• **TASK DETAILS**: Which lines of the data hold the word "Analyst"? Copy all of them.

··· GIVEN RECORDS ···

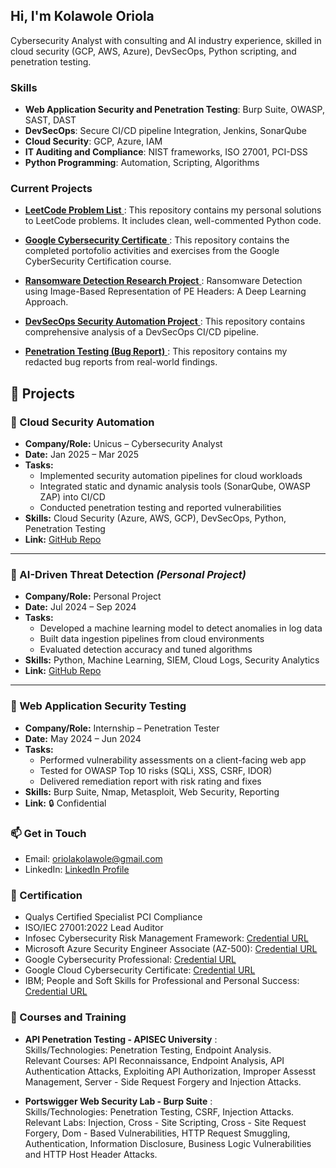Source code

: ## Hi, I'm Kolawole Oriola


Cybersecurity Analyst with consulting and AI industry experience, skilled in cloud security (GCP, AWS, Azure), DevSecOps, Python scripting, and penetration testing. 

### Skills
- **Web Application Security and Penetration Testing**: Burp Suite, OWASP, SAST, DAST
- **DevSecOps**: Secure CI/CD pipeline Integration, Jenkins, SonarQube
- **Cloud Security**: GCP, Azure, IAM
- **IT Auditing and Compliance**: NIST frameworks, ISO 27001, PCI-DSS
- **Python Programming**: Automation, Scripting, Algorithms

### Current Projects
- [**LeetCode Problem List** ](https://github.com/oriolakolawole/leetcode-solutions.git): This repository contains my personal solutions to LeetCode problems. It includes clean, well-commented Python code.

- [**Google Cybersecurity Certificate** ](https://github.com/oriolakolawole/Google-Cybersecurity-Certificate.git): This repository contains the completed portofolio activities and exercises from the Google CyberSecurity Certification course.

- [**Ransomware Detection Research Project** ](https://github.com/oriolakolawole/Ransomware-and-Goodware-PE-Header-Dataset.git): Ransomware Detection using Image-Based Representation of PE Headers: A Deep Learning Approach.

- [**DevSecOps Security Automation Project** ](https://github.com/oriolakolawole/IntegratingDevSecOps.git): This repository contains comprehensive analysis of a DevSecOps CI/CD pipeline.


- [**Penetration Testing (Bug Report)** ](https://github.com/oriolakolawole/BugReports.git): This repository contains my redacted bug reports from real-world findings.



## 📂 Projects  

### 🔹 Cloud Security Automation  
- **Company/Role:** Unicus – Cybersecurity Analyst  
- **Date:** Jan 2025 – Mar 2025  
- **Tasks:**  
  - Implemented security automation pipelines for cloud workloads  
  - Integrated static and dynamic analysis tools (SonarQube, OWASP ZAP) into CI/CD  
  - Conducted penetration testing and reported vulnerabilities  
- **Skills:** Cloud Security (Azure, AWS, GCP), DevSecOps, Python, Penetration Testing  
- **Link:** [GitHub Repo](https://github.com/username/repo-name)  

---

### 🔹 AI-Driven Threat Detection *(Personal Project)*  
- **Company/Role:** Personal Project  
- **Date:** Jul 2024 – Sep 2024  
- **Tasks:**  
  - Developed a machine learning model to detect anomalies in log data  
  - Built data ingestion pipelines from cloud environments  
  - Evaluated detection accuracy and tuned algorithms  
- **Skills:** Python, Machine Learning, SIEM, Cloud Logs, Security Analytics  
- **Link:** [GitHub Repo](https://github.com/username/repo-name)  

---

### 🔹 Web Application Security Testing  
- **Company/Role:** Internship – Penetration Tester  
- **Date:** May 2024 – Jun 2024  
- **Tasks:**  
  - Performed vulnerability assessments on a client-facing web app  
  - Tested for OWASP Top 10 risks (SQLi, XSS, CSRF, IDOR)  
  - Delivered remediation report with risk rating and fixes  
- **Skills:** Burp Suite, Nmap, Metasploit, Web Security, Reporting  
- **Link:** 🔒 Confidential  






### 📫 Get in Touch
- Email: oriolakolawole@gmail.com
- LinkedIn: [LinkedIn Profile](https://www.linkedin.com/in/oriolakolawole/)


### 📝 Certification
- Qualys Certified Specialist PCI Compliance
- ISO/IEC 27001:2022 Lead Auditor
- Infosec Cybersecurity Risk Management Framework: [Credential URL](https://www.coursera.org/account/accomplishments/specialization/certificate/BGJ32MW36YXC)
- Microsoft Azure Security Engineer Associate (AZ-500): [Credential URL](https://www.coursera.org/account/accomplishments/professional-cert/FQITPHHI3G0C)
- Google Cybersecurity Professional: [Credential URL](https://www.credly.com/badges/9447a7fe-7f72-4a6c-9071-37baffeb12f2/public_url)
- Google Cloud Cybersecurity Certificate: [Credential URL](https://www.credly.com/badges/673f6597-a4d1-4729-b193-d06214a523b1/linked_in_profile)
- IBM; People and Soft Skills for Professional and Personal Success: [Credential URL](https://coursera.org/share/68513c30a295bf54e60ca3dc519d87dd)

### 📝 Courses and Training
- **API Penetration Testing - APISEC University** :   
  Skills/Technologies: Penetration Testing, Endpoint Analysis.   
  Relevant Courses: API Reconnaissance, Endpoint Analysis, API Authentication Attacks, Exploiting API Authorization, Improper Assesst Management, Server - Side Request Forgery and Injection Attacks.   

- **Portswigger Web Security Lab - Burp Suite** :    
   Skills/Technologies: Penetration Testing, CSRF, Injection Attacks.   
   Relevant Labs: Injection, Cross - Site Scripting, Cross - Site Request Forgery, Dom - Based Vulnerabilities, HTTP Request Smuggling, Authentication, Information Disclosure, Business Logic Vulnerabilities and HTTP Host Header Attacks.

···

• **FINAL ANSWER**:
Cybersecurity Analyst with consulting and AI industry experience, skilled in cloud security (GCP, AWS, Azure), DevSecOps, Python scripting, and penetration testing. 
- **Company/Role:** Unicus – Cybersecurity Analyst  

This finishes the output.